HP is targeting disruption in the $12 trillion (£9.2tn) global manufacturing market as the IT giant pushes forward with its 3D printing operations.
HP, which officially launched its new office in central Glasgow last week, is active in the personal computing and printing markets.
George Brasher, managing director of the IT firm’s UK and Ireland division, told The Scotsman that he believes 3D printing is transforming the $12tn manufacturing sector and will be “as impactful as the internet”.
Traditional production lines use metal casts, which are constrained to certain dimensions, and injection molding to mass produce parts.
3D printing offers quicker production, is more environmentally friendly and allows flexibility for adjustments, as parts are created one at a time, said Brasher.
He added: “You’re able to 3D print on demand, you have a faster turnaround time and your minimums will go way down.

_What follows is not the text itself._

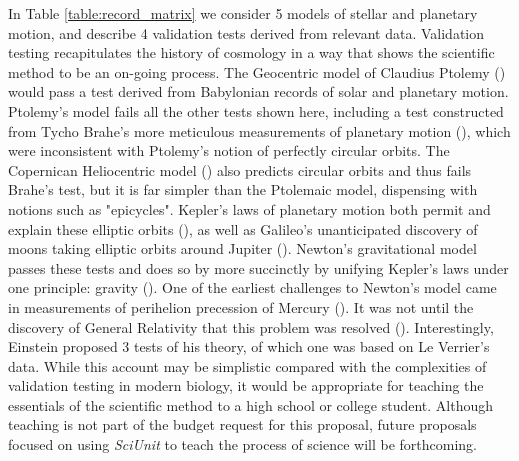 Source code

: \documentclass[11pt,letterpaper]{article}
\begin{document}
In Table \ref{table:record_matrix} we consider 5 models of stellar and planetary motion, and describe 4 validation tests derived from relevant data.  Validation testing recapitulates the history of cosmology in a way that shows the scientific method to be an on-going process.  The Geocentric model of Claudius Ptolemy (\cite{ptolemy_almagest_150}) would pass a test derived from Babylonian records of solar and planetary motion.  Ptolemy's model fails all the other tests shown here, including a test constructed from Tycho Brahe's more meticulous measurements of planetary motion (\cite{kepler_rudolphine_1627}), which were inconsistent with Ptolemy's notion of perfectly circular orbits.  The Copernican Heliocentric model (\cite{copernicus_revolutionibus_1543}) also predicts circular orbits and thus fails Brahe's test, but it is far simpler than the Ptolemaic model, dispensing with notions such as "epicycles".  Kepler's laws of planetary motion both permit and explain these elliptic orbits (\cite{kepler_astronomia_1609}), as well as Galileo's unanticipated discovery of moons taking elliptic orbits around Jupiter (\cite{galilei_siderius_1610}).  Newton's gravitational model passes these tests and does so by more succinctly by unifying Kepler's laws under one principle: gravity (\cite{newton_philosophiae_1687}).  One of the earliest challenges to Newton's model came in measurements of perihelion precession of Mercury (\cite{le_verrier_lettre_1859}).  It was not until the discovery of General Relativity that this problem was resolved (\cite{einstein_foundation_1916}).  Interestingly, Einstein proposed 3 tests of his theory, of which one was based on Le Verrier's data.  While this account may be simplistic compared with the complexities of validation testing in modern biology, it would be appropriate for teaching the essentials of the scientific method to a high school or college student.  Although teaching is not part of the budget request for this proposal, future proposals focused on using \textit{SciUnit} to teach the process of science will be forthcoming.  
\end{document}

“It creates a great opportunity – our 3D printer actually creates almost half of the parts that are on the printer today.”
Brasher and his team calculated that 3D printing is more cost effective than traditional production lines if the manufacturer is producing fewer than 55,000 parts.
The team is currently working to push this breakeven point higher, he said.
HP, which separated from the Hewlett-Packard Company in 2015, counts multinationals such as BMW, Nike and Volkswagen among its 3D printing service clients.